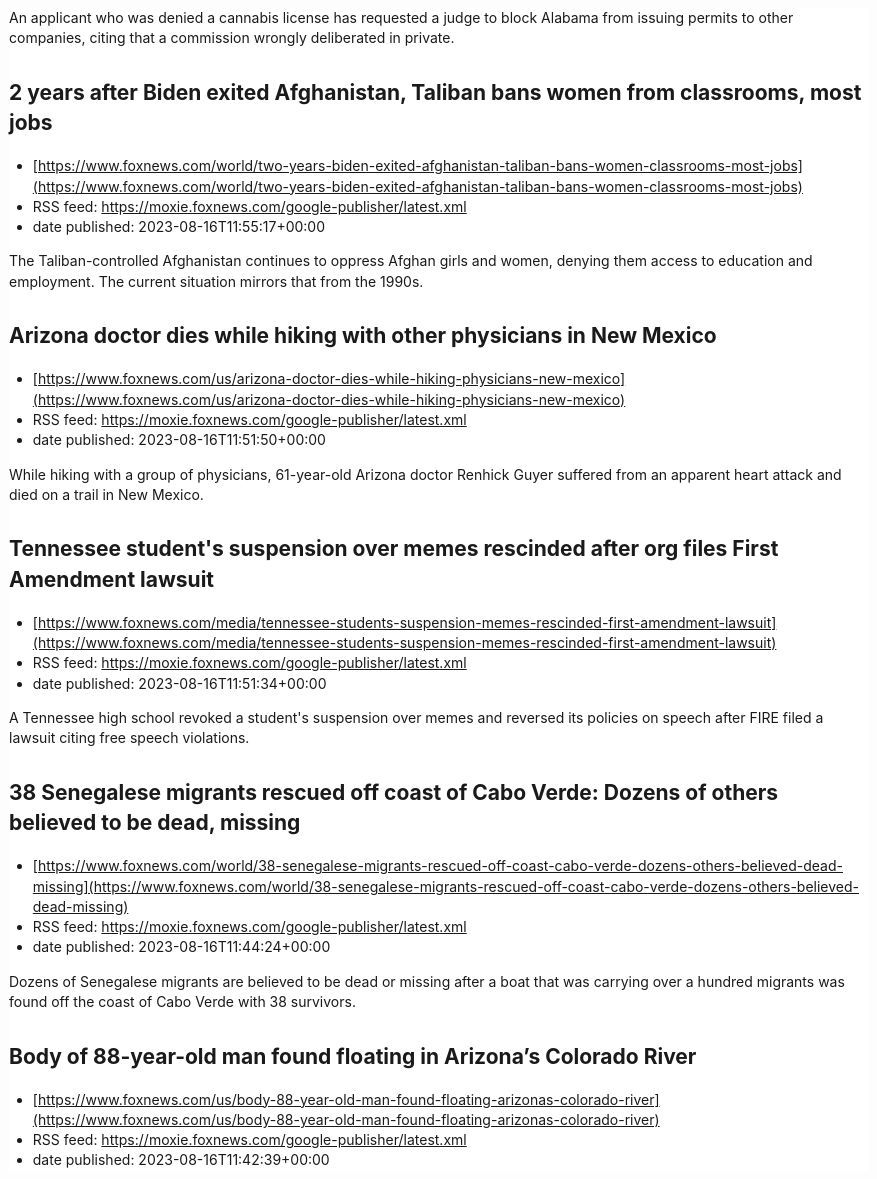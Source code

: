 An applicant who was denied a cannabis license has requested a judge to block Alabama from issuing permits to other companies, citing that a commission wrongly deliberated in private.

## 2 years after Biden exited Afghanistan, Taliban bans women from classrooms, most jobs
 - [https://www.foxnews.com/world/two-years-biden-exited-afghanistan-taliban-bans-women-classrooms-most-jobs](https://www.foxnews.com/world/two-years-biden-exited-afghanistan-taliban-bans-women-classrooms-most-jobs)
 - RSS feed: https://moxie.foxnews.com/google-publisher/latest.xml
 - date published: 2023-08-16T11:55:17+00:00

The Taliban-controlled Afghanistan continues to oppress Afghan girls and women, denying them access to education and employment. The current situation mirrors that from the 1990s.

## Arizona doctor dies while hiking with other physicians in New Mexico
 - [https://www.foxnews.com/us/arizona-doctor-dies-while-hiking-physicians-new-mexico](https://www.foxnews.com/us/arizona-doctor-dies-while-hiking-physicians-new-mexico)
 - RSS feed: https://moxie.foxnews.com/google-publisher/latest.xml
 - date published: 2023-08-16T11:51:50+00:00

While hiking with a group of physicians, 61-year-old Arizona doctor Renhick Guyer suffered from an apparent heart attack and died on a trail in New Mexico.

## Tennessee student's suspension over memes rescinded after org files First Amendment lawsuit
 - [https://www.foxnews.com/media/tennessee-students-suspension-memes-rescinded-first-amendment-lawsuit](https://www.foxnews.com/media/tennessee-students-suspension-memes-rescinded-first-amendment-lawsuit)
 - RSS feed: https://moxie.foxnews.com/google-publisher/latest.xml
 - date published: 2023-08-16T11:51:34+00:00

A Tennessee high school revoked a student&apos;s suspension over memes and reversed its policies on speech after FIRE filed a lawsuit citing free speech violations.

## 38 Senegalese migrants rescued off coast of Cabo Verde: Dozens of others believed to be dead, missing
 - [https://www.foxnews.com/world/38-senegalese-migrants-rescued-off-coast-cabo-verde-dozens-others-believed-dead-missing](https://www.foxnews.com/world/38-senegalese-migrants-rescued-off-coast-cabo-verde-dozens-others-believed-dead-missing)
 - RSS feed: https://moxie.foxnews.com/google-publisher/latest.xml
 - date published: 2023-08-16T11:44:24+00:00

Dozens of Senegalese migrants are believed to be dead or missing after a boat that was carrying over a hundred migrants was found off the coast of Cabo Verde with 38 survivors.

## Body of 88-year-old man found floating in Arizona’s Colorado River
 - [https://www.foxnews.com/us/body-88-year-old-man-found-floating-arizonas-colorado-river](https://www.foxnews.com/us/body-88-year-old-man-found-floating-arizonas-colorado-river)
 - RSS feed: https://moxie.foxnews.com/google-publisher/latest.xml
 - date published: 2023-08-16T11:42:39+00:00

**Description of the task**
For this answer, return word for word the lines from the first line of the records through the line containing "- date published: 2023-08-16T11:55:17+00:00". Omit the pictures.

**Result below**
Source code

: An applicant who was denied a cannabis license has requested a judge to block Alabama from issuing permits to other companies, citing that a commission wrongly deliberated in private.

## 2 years after Biden exited Afghanistan, Taliban bans women from classrooms, most jobs
 - [https://www.foxnews.com/world/two-years-biden-exited-afghanistan-taliban-bans-women-classrooms-most-jobs](https://www.foxnews.com/world/two-years-biden-exited-afghanistan-taliban-bans-women-classrooms-most-jobs)
 - RSS feed: https://moxie.foxnews.com/google-publisher/latest.xml
 - date published: 2023-08-16T11:55:17+00:00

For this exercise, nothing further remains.